Our first step as always is finding accommodation. The big party hostel here is Bigfoot and it has a reputation for a reason. Do not go there expecting anything short of loud bar music, party friendly people and a lack of sleep. Don’t get us wrong, there’s nothing wrong with it, but our trip isn’t revolving around endless nights spent at a bar. After trying a couple of options, we ended up at a place almost across the road from Bigfoot called Hostal Guardabarranco (the name of the national bird of Nicaragua). A private room with bathroom was $19/night and had a decent sized kitchen, free coffee and Wi-Fi. Simple stuff, with a good location, it was all we needed.
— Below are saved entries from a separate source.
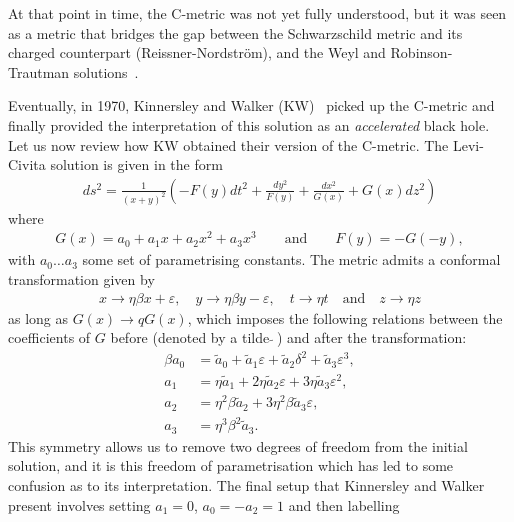 \documentclass[
twoside,
openright,
frontopenright,
]{dmathesis}
\newcommand{\ta}{\tilde{a}}
\begin{document}
At that point in time, the C-metric was not yet fully understood, but it was
seen as a metric that bridges the gap between the Schwarzschild metric and its
charged counterpart (Reissner-Nordstr\"om), and the Weyl and Robinson-Trautman
solutions~\cite{Kinnersley:1970zw}.

Eventually, in 1970, Kinnersley and Walker (KW)~\cite{Kinnersley:1970zw} picked
up the C-metric and finally provided the interpretation of this solution as an
\emph{accelerated} black hole. Let us now review how KW obtained their version
of the C-metric. The Levi-Civita solution is given in the form
\begin{align}
  \label{eq:levi-civita-metric}
  ds^2 = \frac{1}{(x+y)^2} \left(-F(y)dt^2 + \frac{dy^2}{F(y)} + \frac{dx^2}{G(x)}
  + G(x) dz^2\right)
\end{align}
where
\begin{align}
  G(x) = a_0 + a_1 x + a_2 x^2 + a_3 x^3 \qquad \mbox{and} \qquad F(y) = -G(-y),
\end{align}
with $a_0\ldots a_3$ some set of parametrising constants. The metric admits
a conformal transformation given by
\begin{gather}
  \label{eq:cmet-transf}
  x\to \eta\beta x + \varepsilon, \quad y \to \eta\beta y - \varepsilon, \quad t \to \eta t \quad \mbox{and} \quad
  z\to \eta z
\end{gather}
as long as $G(x) \to q G(x)$, which imposes the following relations between the
coefficients of $G$ before (denoted by a tilde $\tilde{}~$) and after the
transformation:
\begin{subequations}
  \label{eq:cmet-coef}
  \begin{align}
    \beta a_0 &= \ta_0 + \ta_1 \varepsilon+ \ta_ 2 \delta^2 + \ta_3 \varepsilon^3, \label{eq:cmet-coef1}\\
    a_1 &= \eta \ta_1 + 2\eta\ta_2 \varepsilon + 3 \eta\ta_3 \varepsilon^2, \label{eq:cmet-coef2}\\
    a_2 &= \eta^2\beta\ta_2 + 3 \eta^2\beta\ta_3\varepsilon, \label{eq:cmet-coef3}\\
    a_3 &= \eta^3\beta^2\ta_3.\label{eq:cmet-coef4}
  \end{align}
\end{subequations}
This symmetry allows us to remove two degrees of freedom from the initial
solution, and it is this freedom of parametrisation which has led to some
confusion as to its interpretation. The final setup that Kinnersley and Walker
present involves setting $a_1 = 0$, $a_0 = -a_2 = 1$ and then labelling
\end{document}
Banking problems and fraud
The day we were coming into Leon, we’d had a few card issues and that first night in Leon after talking to the bank, the story had become a lot darker than we’d expected. So much so, that we wrote another blog post here to separate the story.
Volcano boarding on Cerro Negro
This is something we’d been hearing about regularly from other people who’d been to Nicaragua and knew our thirst for danger and adventure, well Toby’s thirst especially. Coming into town we’d heard of Bigfoot hostel and volcano boarding (they claim to be the originators of it in 2004). There are other companies that run these tours, all with slightly different markets they aim for. We chose Quetzal Trekkers for a couple of reasons; it’s a few dollars cheaper at $30 total ($33 at BigFoot), Quetzal Trekkers included lunch and we wanted a smaller more personal sized group (we had 10 including our guide). The biggest appeal for Toby was that you got 2 runs down the volcano whereas most other companies including BigFoot only include 1 run. Quetzal Trekkers is also totally non-profit with money going back into valuable community projects.
Here’s what they Include: volcano boards (basically a wooden plank), gloves, goggles, bag for carrying stuff, purified water, Park Entrance Fees (not included at some other companies), Transport, Snack and Lunch (veggie burritos) and a T-shirt.
The volcano itself is called Cerro Negro (Black Hill) and it is the youngest in Central America having first appeared in 1850 and last erupted in 1999. The current elevation is listed as 728m. It is located about 25km North East of Leon. The road there is fairly rough and narrow, so it is recommended going with a guided tour or an experienced local with a good vehicle.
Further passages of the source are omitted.